The proposed invention can minimize the need for pumping of liquid streams for CO₂removal and recovery from gas streams. Further, the proposed invention allows for costs savings due to the reduced need for pumping, heating and/or cooling equipment, as well as the costs associated with reduced energy usage/consumption.
Additionally, a reduction in thermal energy requirements for the regeneration step can be achieved. The low temperature requirements for each process (absorption and regenerations) allows the proposed invention to provide an economical alternative to conventional capture systems and processes. Similarly, since the system is dry it is not necessary to heat all the liquid phases to drive reactions thus resulting in significant energy savings.
It should be emphasized that the above-described embodiments of the present invention, particularly, any “preferred” embodiments, are merely possible examples of implementations, merely set forth for a clear understanding of the principles of the invention. Many variations and modifications may be made to the above-described embodiment(s) of the invention without departing substantially from the spirit and principles of the invention. All such modifications and variations are intended to be included herein within the scope of this disclosure and the present invention and protected by the following claims.

Claims

1. A system for removing CO2 from a flue gas wherein the system comprises an absorber vessel configured to receive a flue gas stream via a flue gas inlet.

2. The system of claim 1 wherein the absorber vessel is further configured to support an absorbent so that it can be exposed to the flue gas stream.

3. The system of claim 2 further comprising a damper for controlling the flow of a flue gas stream into the absorber.

4. The system of claim 2 wherein the absorbent is coated on a solid substrate.

5. The system of claim 4 wherein the absorbent comprises an amine.

6. The system of claim 4 wherein the absorbent comprises an amine compound.

7. The system of claim 5 wherein the solid substrate comprises Polymethyl methacrylate (PMMA) spheres.

8. The system of claim 5 wherein the solid substrate comprises a high surface area material.

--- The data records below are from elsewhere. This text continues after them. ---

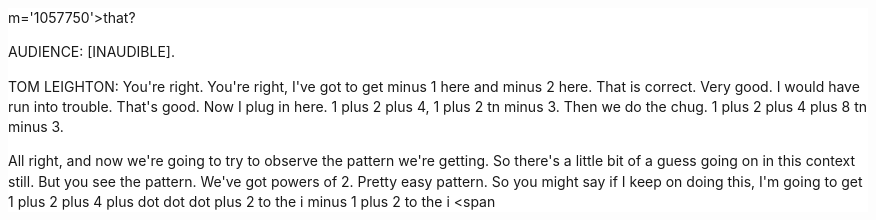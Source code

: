   m='1057750'>that?</span> </p><p><span m='1059178'>AUDIENCE:
  [INAUDIBLE].</span> </p><p><span m='1062700'>TOM LEIGHTON: You're</span> <span
  m='1063040'>right.</span> <span m='1065290'>You're</span> <span
  m='1065540'>right,</span> <span m='1065880'>I've</span> <span
  m='1065970'>got</span> <span m='1066100'>to</span> <span
  m='1066160'>get</span> <span m='1066280'>minus</span> <span
  m='1066700'>1</span> <span m='1066900'>here</span> <span
  m='1067290'>and</span> <span m='1067430'>minus</span> <span
  m='1067790'>2</span> <span m='1068060'>here.</span> <span
  m='1069140'>That</span> <span m='1069320'>is</span> <span
  m='1069450'>correct.</span> <span m='1070390'>Very</span> <span
  m='1070540'>good.</span> <span m='1070810'>I</span> <span m='1070910'>would
  have</span> <span m='1071090'>run</span> <span m='1071270'>into</span> <span
  m='1071400'>trouble.</span> <span m='1072400'>That's</span> <span
  m='1072650'>good.</span> <span m='1075730'>Now</span> <span
  m='1075920'>I</span> <span m='1075990'>plug in</span> <span
  m='1076460'>here.</span> <span m='1077350'>1</span> <span
  m='1077630'>plus</span> <span m='1077960'>2</span> <span
  m='1078390'>plus</span> <span m='1078760'>4,</span> <span m='1079770'>1</span>
  <span m='1080150'>plus</span> <span m='1080550'>2</span> <span
  m='1080825'>tn</span> <span m='1081520'>minus</span> <span
  m='1081860'>3.</span> <span m='1084680'>Then</span> <span
  m='1084900'>we</span> <span m='1085000'>do</span> <span m='1085150'>the</span>
  <span m='1085250'>chug.</span> <span m='1099230'>1</span> <span
  m='1099630'>plus</span> <span m='1100050'>2</span> <span
  m='1100530'>plus</span> <span m='1100920'>4</span> <span
  m='1101940'>plus</span> <span m='1102370'>8</span> <span m='1103400'>tn</span>
  <span m='1103800'>minus</span> <span m='1104130'>3.</span> </p><p><span
  m='1106770'>All</span> <span m='1106900'>right,</span> <span
  m='1107100'>and</span> <span m='1107200'>now</span> <span
  m='1107530'>we're</span> <span m='1107650'>going</span> <span
  m='1107780'>to</span> <span m='1108300'>try</span> <span m='1108590'>to</span>
  <span m='1108710'>observe</span> <span m='1109270'>the</span> <span
  m='1109350'>pattern</span> <span m='1109840'>we're</span> <span
  m='1109970'>getting.</span> <span m='1110430'>So</span> <span
  m='1110600'>there's</span> <span m='1110700'>a</span> <span
  m='1110740'>little</span> <span m='1110980'>bit</span> <span
  m='1111100'>of</span> <span m='1111180'>a</span> <span
  m='1111250'>guess</span> <span m='1111600'>going</span> <span
  m='1111850'>on</span> <span m='1112030'>in</span> <span
  m='1112130'>this</span> <span m='1112320'>context</span> <span
  m='1112870'>still.</span> <span m='1113900'>But</span> <span
  m='1114100'>you</span> <span m='1114170'>see</span> <span
  m='1114360'>the</span> <span m='1114450'>pattern.</span> <span
  m='1114850'>We've</span> <span m='1114950'>got</span> <span
  m='1115080'>powers</span> <span m='1115530'>of</span> <span
  m='1115640'>2.</span> <span m='1116760'>Pretty</span> <span
  m='1117020'>easy</span> <span m='1117240'>pattern.</span> <span
  m='1117690'>So</span> <span m='1117910'>you</span> <span
  m='1118040'>might</span> <span m='1118550'>say</span> <span
  m='1118800'>if</span> <span m='1118890'>I</span> <span m='1118970'>keep</span>
  <span m='1119250'>on</span> <span m='1119410'>doing</span> <span
  m='1119710'>this,</span> <span m='1119890'>I'm</span> <span
  m='1119970'>going</span> <span m='1120100'>to</span> <span
  m='1120160'>get</span> <span m='1120360'>1</span> <span
  m='1120680'>plus</span> <span m='1121380'>2</span> <span
  m='1121640'>plus</span> <span m='1121930'>4</span> <span
  m='1122740'>plus</span> <span m='1123170'>dot</span> <span
  m='1123470'>dot</span> <span m='1123700'>dot</span> <span
  m='1124440'>plus</span> <span m='1125320'>2</span> <span m='1125580'>to</span>
  <span m='1125670'>the</span> <span m='1125900'>i</span> <span
  m='1126630'>minus</span> <span m='1127010'>1</span> <span
  m='1128000'>plus</span> <span m='1128450'>2</span> <span m='1128690'>to</span>
  <span m='1128780'>the</span> <span m='1128980'>i</span> <span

9. A method of removing CO2 from a flue gas comprises the steps of:

exposing a flue gas to an absorbent; and

exposing the absorbent to a regeneration gas stream.

10. The method of claim 9 wherein the flue gas is exposed to an absorbent that is coated on a solid substrate.

11. The method of claim 9 wherein the absorbent comprises an amine.

12. The method of claim 8 wherein the solid substrate comprises polymethyl methacrylate (PMMA) spheres.

13. The method of claim 10 wherein the absorbent is exposed to a regeneration gas stream at a pressure level lower than the pressure level of the flue gas stream.

14. The method of claim 9 wherein the absorbent comprises an amine compound.

15. The method of claim 12 wherein the solid substrate comprises a high surface area material.

16. The method of claim 9 wherein the absorbent comprises an acrylonitrile-modified tetraethylenepentamine (TEPAN).

17. The method of claim 9 wherein the absorbent comprises tetraethylenepentamine (TEPA).

18. The method of claim 9 wherein the absorbent comprises an acrylonitrile-modified ethyleneamine (ME-100).

19. A system for removing CO2 from a flue gas wherein the system comprises:

an absorber vessel configured to receive a flue gas stream via a flue gas inlet and to support an absorbent so that it can be exposed to the flue gas stream;

a damper for controlling the flow of a flue gas stream into the absorber; and

wherein the absorbent is coated on a solid substrate.